2. Demais. — Segundo Dionísio, o bem é mais eficaz que o mal, porque o mal não atua senão em virtude do bem. Ora, pecando caímos totalmente na miséria do pecado. Logo, com maior razão, fazendo penitência, ficamos também purificados de todos os resquícios do pecado.
3. Demais. — As obras de Deus são mais eficazes que as dos homens. Ora, pela prática de atos bons se nos desaparecem os restos do pecado contrário. Logo, com maior razão desaparecem pela remissão da culpa, que é obra de Deus.
Mas, em contrário, lemos no Evangelho que o cego a quem o Senhor restituiu a vista, recuperou primeiro uma vista imperfeita e por isso disse: Vejo os homens como árvores que andam. Depois foi-lhe restituída a vista completa, de sorte que via distintamente todos os objetos. Ora, a iluminação do cego significa a libertação do pecador. Logo, depois da primeira remissão da culpa, pela qual lhe é restituída a vista espiritual, ainda permanecem nele certos resquícios do pecado passado.
SOLUÇÃO. — O pecado mortal, pela conversão desordenada a um bem mutável, que implica, causa uma certa disposição na alma; ou mesmo um hábito, se os atos forem repetidos muitas vezes. Ora, como dissemos, a culpa do pecado mortal é perdoada, enquanto a graça faz desaparecer da alma a sua aversão de Deus. E desaparecido o concernente à aversão, pode contudo, ainda permanecer o concernente à conversão desordenada, porque esta pode existir sem aquela, como dissemos. Por onde, nada impede que, perdoada a culpa, permaneçam as disposições causadas pelos atos precedentes, que se chamam resquícios do pecado. Mas permanecem enfraquecidas e diminuídas, de modo que não nos dominam. E isso, antes, a modo de disposições, que a modo de hábitos; assim como tambem permanece a concupiscência depois do batismo.
DONDE A RESPOSTA À PRIMEIRA OBJEÇÃO. — Deus quando cura o homem, fá-lo total e perfeitamente. Mas às vezes o faz de súbito, como quando restituiu imediatamente à sogra de Pedro a sua perfeita saúde, de modo que ela, levantando-se logo, se pôs a servi-los, como lemos, no Evangelho. Mas outras vezes o faz sucessivamente, como no caso referido, do cego iluminado.
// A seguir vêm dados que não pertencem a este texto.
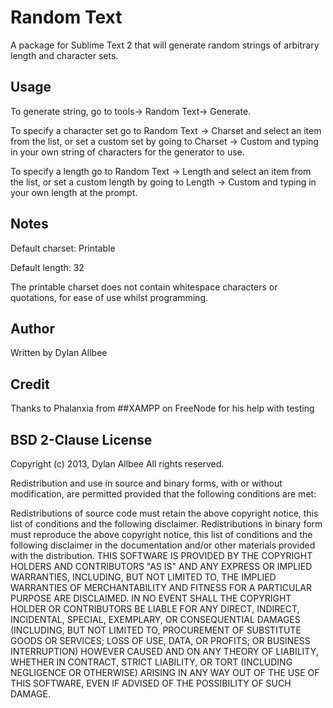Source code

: Random Text
===========
A package for Sublime Text 2 that will generate random strings of arbitrary length and character sets.

Usage
-----
To generate string, go to tools-> Random Text-> Generate.

To specify a character set go to Random Text -> Charset and select an item from the list, or set a custom set by going to Charset -> Custom and typing in your own string of characters for the generator to use.

To specify a length go to Random Text -> Length and select an item from the list, or set a custom length by going to Length -> Custom and typing in your own length at the prompt.

Notes
-----
Default charset: Printable

Default length: 32

The printable charset does not contain whitespace characters or quotations, for ease of use whilst programming.

Author
------
Written by Dylan Allbee

Credit
------
Thanks to Phalanxia from ##XAMPP on FreeNode for his help with testing

BSD 2-Clause License
--------------------
Copyright (c) 2013, Dylan Allbee
All rights reserved.

Redistribution and use in source and binary forms, with or without modification, are permitted provided that the following conditions are met:

Redistributions of source code must retain the above copyright notice, this list of conditions and the following disclaimer.
Redistributions in binary form must reproduce the above copyright notice, this list of conditions and the following disclaimer in the documentation and/or other materials provided with the distribution.
THIS SOFTWARE IS PROVIDED BY THE COPYRIGHT HOLDERS AND CONTRIBUTORS "AS IS" AND ANY EXPRESS OR IMPLIED WARRANTIES, INCLUDING, BUT NOT LIMITED TO, THE IMPLIED WARRANTIES OF MERCHANTABILITY AND FITNESS FOR A PARTICULAR PURPOSE ARE DISCLAIMED. IN NO EVENT SHALL THE COPYRIGHT HOLDER OR CONTRIBUTORS BE LIABLE FOR ANY DIRECT, INDIRECT, INCIDENTAL, SPECIAL, EXEMPLARY, OR CONSEQUENTIAL DAMAGES (INCLUDING, BUT NOT LIMITED TO, PROCUREMENT OF SUBSTITUTE GOODS OR SERVICES; LOSS OF USE, DATA, OR PROFITS; OR BUSINESS INTERRUPTION) HOWEVER CAUSED AND ON ANY THEORY OF LIABILITY, WHETHER IN CONTRACT, STRICT LIABILITY, OR TORT (INCLUDING NEGLIGENCE OR OTHERWISE) ARISING IN ANY WAY OUT OF THE USE OF THIS SOFTWARE, EVEN IF ADVISED OF THE POSSIBILITY OF SUCH DAMAGE.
E ainda outras vezes, converte espiritualmente e com tanta comoção o coração humano, que o convertido de súbito alcança a perfeita saúde espiritual, não só com o perdão da culpa, mas com a disparição de todos os resquícios do pecado, como foi o caso da Madalena. Outras vezes enfim, primeiro perdoa a culpa pela graça operante; e depois, pela graça cooperante, elimina sucessivamente os resquícios do pecado.
RESPOSTA À SEGUNDA. — O pecado, às vezes, produz logo uma fraca disposição, quando esta é causada por um só ato; outras vezes, uma disposição mais forte, quando esta é causada por muitos atos.
RESPOSTA À TERCEIRA. — Um só ato humano não faz desaparecer todos os resquícios do pecado; pois, como diz Aristóteles, o homem depravado, conduzido a melhores práticas, começará aproveitando um pouco até tornar-se melhor. Mas, com o exercício multiplicado, chegará a ser bom, pela virtude adquirida. Ora, isso muito mais eficazmente o produz a divina graça, acompanhada de um só ou de vários atos.
O quarto discute-se assim. — Parece que perdoada a culpa pela penitência, não permanece o reato da pena.
1. — Pois, removida a causa, removido fica o efeito. Ora, a culpa é a causa do reato da pena; pois, somos dignos da pena, porque cometemos a culpa. Logo, perdoada a culpa, não pode permanecer o reato da pena.
2. Demais. — Como diz o Apóstolo, o dom de Cristo é mais eficaz que o pecado. Ora, pecando, incorremos simultaneamente na culpa e no reato da pena. Logo e com maior razão, o dom da graça perdoa simultânea mente a culpa e dele o reato da pena.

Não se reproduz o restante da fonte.